Considerations with LLM Inference - A cached story!

If we thought, having GPU provides us the ultimate power, think again

Mar 22, 2024

Overview

Recently, I was working with my team to deploy our own LLM service with a pretrained and quantized large size large language model. We had GPU memory constraints and therefore it became important to understand the whole ecosystem of decoding to be able to set the affecting parameter values according to the use case.

High-Level View of Decoder Inference

There are two phases in which the text generation happens in the LLM inference. The first is the initiation phase and the second is the generation phase.

Above is a simple decoding-only architecture high-level diagram. This shows the input is the token ids for the specific token embeddings. The decoder uses logits to select the current best token using different decoding strategies which are conditioned on the parameters of temperature, top_p, top_k and frequency penalty. Different decoding algorithms we are familiar with such as beam search and contrastive decodings are used here. Token generation strategy/decoding strategy/search strategy are all synonyms for the same.
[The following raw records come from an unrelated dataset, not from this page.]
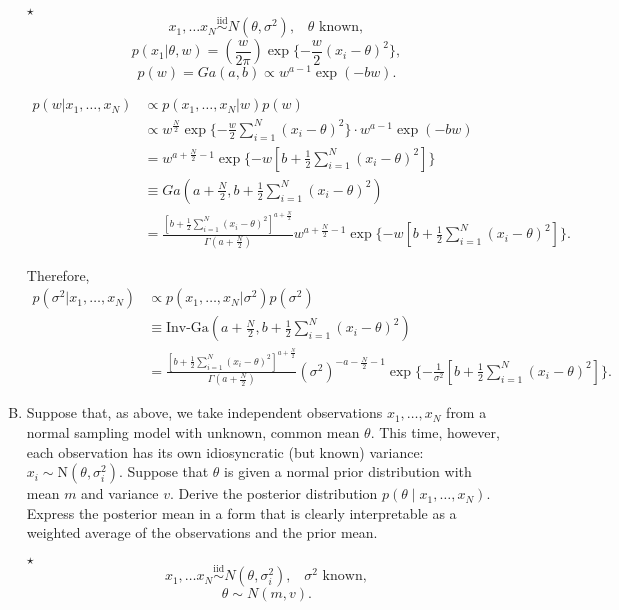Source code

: \documentclass[11pt]{article}
\newcommand{\jie}{$\star$ }
\newcommand{\iid}{\overset{\text{iid}}{\sim}}
\begin{document}
\begin{enumerate}[(A)]
\bigskip

\jie 
$$x_1, \dots x_N \iid N(\theta,\sigma^2), \;\;\; \theta \text{ known},$$
$$p(x_1|\theta,w) = (\frac{w}{2\pi}) \exp \{-\frac{w}{2} (x_i-\theta)^2 \},$$
$$p(w) = Ga(a,b) \propto w^{a-1} \exp (-bw).$$

\begin{align*}
    p(w|x_1,\dots,x_N) &\propto p(x_1,\dots,x_N |w) p(w) \\
    &\propto w^{\frac{N}{2}} \exp \{-\frac{w}{2} \sum_{i=1}^N (x_i-\theta)^2 \} \cdot w^{a-1} \exp (-bw) \\
    &= w^{a+\frac{N}{2}-1} \exp \{-w[b+\frac{1}{2} \sum_{i=1}^N (x_i-\theta)^2] \} \\
    &\equiv Ga(a+\frac{N}{2}, b+ \frac{1}{2} \sum_{i=1}^N (x_i-\theta)^2 ) \\
    &= \frac{[b + \frac{1}{2} \sum_{i=1}^N (x_i-\theta)^2]^{a+\frac{N}{2}}}{\Gamma(a+\frac{N}{2})} w^{a+\frac{N}{2}-1} \exp \{-w[b+ \frac{1}{2} \sum_{i=1}^N (x_i-\theta)^2] \}.
\end{align*}

Therefore, 
\begin{align*}
    p(\sigma^2|x_1,\dots,x_N) &\propto p(x_1,\dots,x_N |\sigma^2) p(\sigma^2) \\
    &\equiv \text{Inv-Ga}(a+\frac{N}{2}, b+ \frac{1}{2} \sum_{i=1}^N (x_i-\theta)^2 ) \\
    &= \frac{[b + \frac{1}{2} \sum_{i=1}^N (x_i-\theta)^2]^{a+\frac{N}{2}}}{\Gamma(a+\frac{N}{2})} (\sigma^2)^{-a-\frac{N}{2}-1} \exp \{-\frac{1}{\sigma^2}[b+ \frac{1}{2} \sum_{i=1}^N (x_i-\theta)^2] \}.
\end{align*}

\bigskip

\item Suppose that, as above, we take independent observations $x_1, \ldots, x_N$ from a normal sampling model with unknown, common mean $\theta$.  This time, however, each observation has its own idiosyncratic (but known) variance: $x_i \sim \mbox{N}(\theta, \sigma_i^2)$.  Suppose that $\theta$ is given a normal prior distribution with mean $m$ and variance $v$.  Derive the posterior distribution $p(\theta \mid x_1, \ldots, x_N)$.  Express the posterior mean in a form that is clearly interpretable as a weighted average of the observations and the prior mean.

\bigskip

\jie
$$x_1, \dots x_N \iid N(\theta,\sigma_i^2), \;\;\; \sigma^2 \text{ known},$$
$$\theta \sim N(m,v).$$


\end{enumerate}
\end{document}

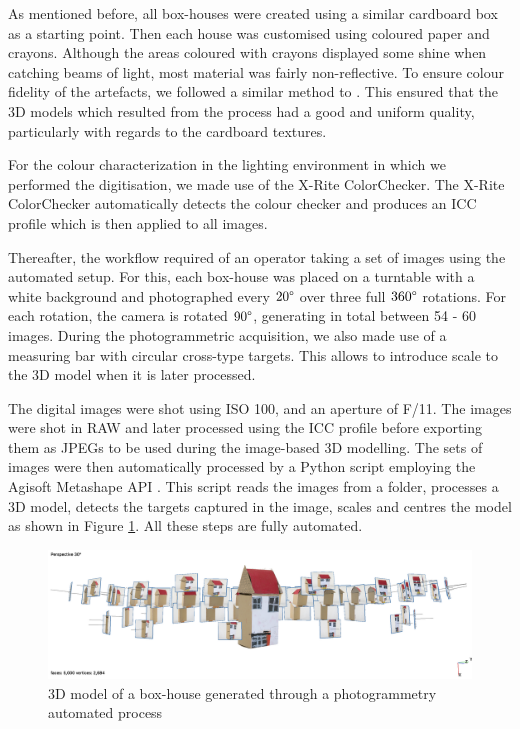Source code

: \documentclass[acmlarge,screen,dvipsnames]{acmart}
\begin{document}
As mentioned before, all box-houses were created using a similar cardboard box as a starting
point. Then each house was customised using coloured paper and crayons.
Although the areas coloured with crayons displayed some shine when catching
beams of light, most material was fairly non-reflective. To ensure colour fidelity of the
artefacts, we followed a similar method to \cite{Gaiani_2017}. This ensured that the 3D models which resulted from the process had a good and uniform quality, particularly with regards to the cardboard
textures.


For the colour characterization in the lighting environment in which we performed the
digitisation, we made use of the X-Rite ColorChecker. The X-Rite ColorChecker automatically detects the
colour checker and produces an ICC profile which is then applied to all
images.


Thereafter, the workflow required of an operator taking a set of images
using the automated setup. For this, each box-house was placed on a
turntable with a white background and photographed every $20\degree$
over three full $360\degree$ rotations. For each rotation, the camera is
rotated $90\degree$, generating in total between 54 - 60 images. During the photogrammetric acquisition, we also made use of a measuring bar with circular cross-type targets. This
allows to introduce scale to the 3D model when it is later processed.

The digital images were shot using ISO 100, and an aperture of F/11. The
images were shot in RAW and later processed using the ICC profile before
exporting them as JPEGs to be used during the image-based 3D modelling. The sets of images were then automatically processed by a Python
script employing the Agisoft Metashape API \cite{Metashapesite}. This
script reads the images from a folder, processes a 3D model, detects the
targets captured in the image, scales and centres the model as shown in
Figure \ref{fig:metashape}. All these steps are fully automated.


\begin{figure}[ht] \centering
\includegraphics[width=1\linewidth]{images/metashape.png} 
\caption{3D model of a box-house generated through a photogrammetry automated
process} \label{fig:metashape}  
\end{figure}
\end{document}
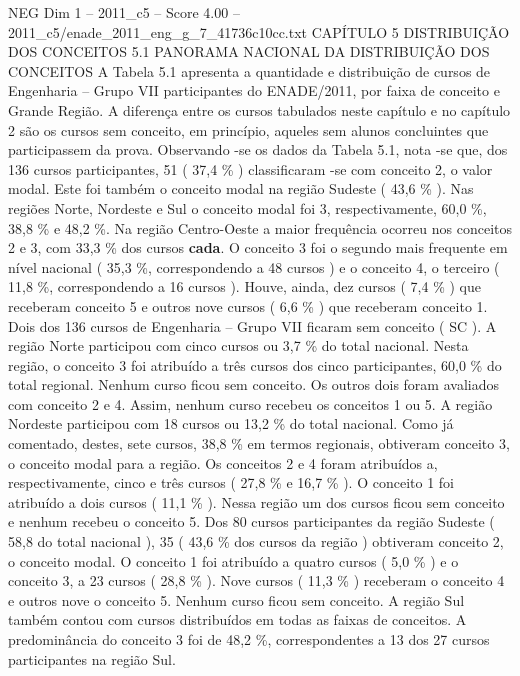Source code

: \begin{textsample}{NEG Dim 1 – 2011\_c5 – Score 4.00 – 2011\_c5/enade\_2011\_eng\_g\_7\_41736c10cc.txt}  \label{ex:f1_neg_316}
CAPÍTULO 5 DISTRIBUIÇÃO DOS CONCEITOS 5.1 PANORAMA NACIONAL DA DISTRIBUIÇÃO DOS CONCEITOS A Tabela 5.1 apresenta a quantidade e distribuição de cursos de Engenharia – Grupo VII participantes do ENADE/2011, por faixa de conceito e Grande Região.
A diferença entre os cursos tabulados neste capítulo e no capítulo 2 são os cursos sem conceito, em princípio, aqueles sem alunos concluintes que participassem da prova.
Observando -se os dados da Tabela 5.1, nota -se que, dos 136 cursos participantes, 51 ( 37,4 \% ) classificaram -se com conceito 2, o valor modal.
Este foi também o conceito modal na região Sudeste ( 43,6 \% ).
Nas regiões Norte, Nordeste e Sul o conceito modal foi 3, respectivamente, 60,0 \%, 38,8 \% e 48,2 \%.
Na região Centro-Oeste a maior frequência ocorreu nos conceitos 2 e 3, com 33,3 \% dos cursos \textbf{cada}.
O conceito 3 foi o segundo mais frequente em nível nacional ( 35,3 \%, correspondendo a 48 cursos ) e o conceito 4, o terceiro ( 11,8 \%, correspondendo a 16 cursos ).
Houve, ainda, dez cursos ( 7,4 \% ) que receberam conceito 5 e outros nove cursos ( 6,6 \% ) que receberam conceito 1.
Dois dos 136 cursos de Engenharia – Grupo VII ficaram sem conceito ( SC ).
A região Norte participou com cinco cursos ou 3,7 \% do total nacional.
Nesta região, o conceito 3 foi atribuído a três cursos dos cinco participantes, 60,0 \% do total regional.
Nenhum curso ficou sem conceito.
Os outros dois foram avaliados com conceito 2 e 4.
Assim, nenhum curso recebeu os conceitos 1 ou 5.
A região Nordeste participou com 18 cursos ou 13,2 \% do total nacional.
Como já comentado, destes, sete cursos, 38,8 \% em termos regionais, obtiveram conceito 3, o conceito modal para a região.
Os conceitos 2 e 4 foram atribuídos a, respectivamente, cinco e três cursos ( 27,8 \% e 16,7 \% ).
O conceito 1 foi atribuído a dois cursos ( 11,1 \% ).
Nessa região um dos cursos ficou sem conceito e nenhum recebeu o conceito 5.
Dos 80 cursos participantes da região Sudeste ( 58,8 do total nacional ), 35 ( 43,6 \% dos cursos da região ) obtiveram conceito 2, o conceito modal.
O conceito 1 foi atribuído a quatro cursos ( 5,0 \% ) e o conceito 3, a 23 cursos ( 28,8 \% ).
Nove cursos ( 11,3 \% ) receberam o conceito 4 e outros nove o conceito 5.
Nenhum curso ficou sem conceito.
A região Sul também contou com cursos distribuídos em todas as faixas de conceitos.
A predominância do conceito 3 foi de 48,2 \%, correspondentes a 13 dos 27 cursos participantes na região Sul.

\end{textsample}
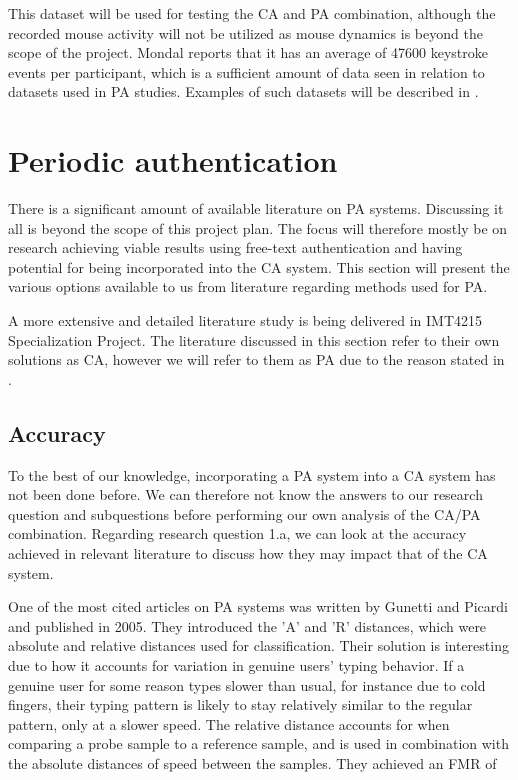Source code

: \documentclass[informationsecurity]{gucmasterproject}
\begin{document}
This dataset will be used for testing the CA and PA combination, although the recorded mouse activity will not be utilized as mouse dynamics is beyond the scope of the project.
Mondal reports that it has an average of 47600 keystroke events per participant, which is a sufficient amount of data seen in relation to datasets used in PA studies.
Examples of such datasets will be described in .


\section{Periodic authentication}
\label{sec:related-other}
There is a significant amount of available literature on PA systems.
Discussing it all is beyond the scope of this project plan. The focus will therefore mostly be on research achieving viable results using free-text authentication and having potential for being incorporated into the CA system.
This section will present the various options available to us from literature regarding methods used for PA.

A more extensive and detailed literature study is being delivered in IMT4215 Specialization Project.
The literature discussed in this section refer to their own solutions as CA, however we will refer to them as PA due to the reason stated in .

\subsection{Accuracy}
To the best of our knowledge, incorporating a PA system into a CA system has not been done before. 
We can therefore not know the answers to our research question and subquestions before performing our own analysis of the CA/PA combination.
Regarding research question 1.a, we can look at the accuracy achieved in relevant literature to discuss how they may impact that of the CA system.

One of the most cited articles on PA systems was written by Gunetti and Picardi \cite{gunettiPicardi} and published in 2005.
They introduced the 'A' and 'R' distances, which were absolute and relative distances used for classification.
Their solution is interesting due to how it accounts for variation in genuine users' typing behavior.
If a genuine user for some reason types slower than usual, for instance due to cold fingers, their typing pattern is likely to stay relatively similar to the regular pattern, only at a slower speed.
The relative distance accounts for when comparing a probe sample to a reference sample, and is used in combination with the absolute distances of speed between the samples.
They achieved an FMR of 
\end{document}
General Steps in Inference Decoding

Text generation using language models like GPT involves tokenizing the input prompt and passing it through the model to generate the initial token.
This first step of generating the initial token is known as the initiation or pre-fill phase.
After initiation, the model enters the generation or decoding phase, where it iteratively appends the previously generated token to the input sequence and uses it to predict the next token.
This process continues until a stop sequence is encountered or a maximum length is reached, resulting in the complete generated text.
The computations involved in both phases are similar, with the model performing a forward pass on an incrementally growing sequence.
However, these computations are expensive, scaling quadratically with sequence length, leading to redundant calculations.
To optimize this, an optimization technique called KV caching is employed, which caches and reuses certain computations, introducing a critical difference between the initiation and decoding phases.
Advanced techniques like speculative sampling and lookahead decoding may deviate from this basic algorithm for improved efficiency and lower latency.
Understanding these phases and optimizations is crucial for efficient text generation using large language models.

KV Caching

Alright let’s do a recap of the transformer’s attention layer which will be required in the section.

Multi-Head Attention (MHA)

Multi-Head Attention is a key component of the Transformer architecture, which powers many state-of-the-art language models like BERT, GPT, and others. It is a mechanism that allows the model to attend to different parts of the input sequence in parallel, capturing long-range dependencies and different representations simultaneously.

The main idea behind MHA is to project the input queries, keys, and values into multiple subspaces (or heads) and perform the attention computation in each of these subspaces. The outputs from all the heads are then concatenated and linearly transformed to produce the final attended representation.

This multi-head approach offers several advantages over single-head attention:

1. It enables the model to attend to different positional relationships and representations within the input sequence simultaneously.

2. It provides a richer and more expressive attention mechanism, as each head can potentially learn different attention patterns.

3. It allows for more efficient parallel computation, as the attention computations across different heads can be executed in parallel.

The multi-head attention mechanism is highly parameterized and learns to focus on different parts of the input through training on large datasets, enabling the model to capture intricate relationships and dependencies within the data.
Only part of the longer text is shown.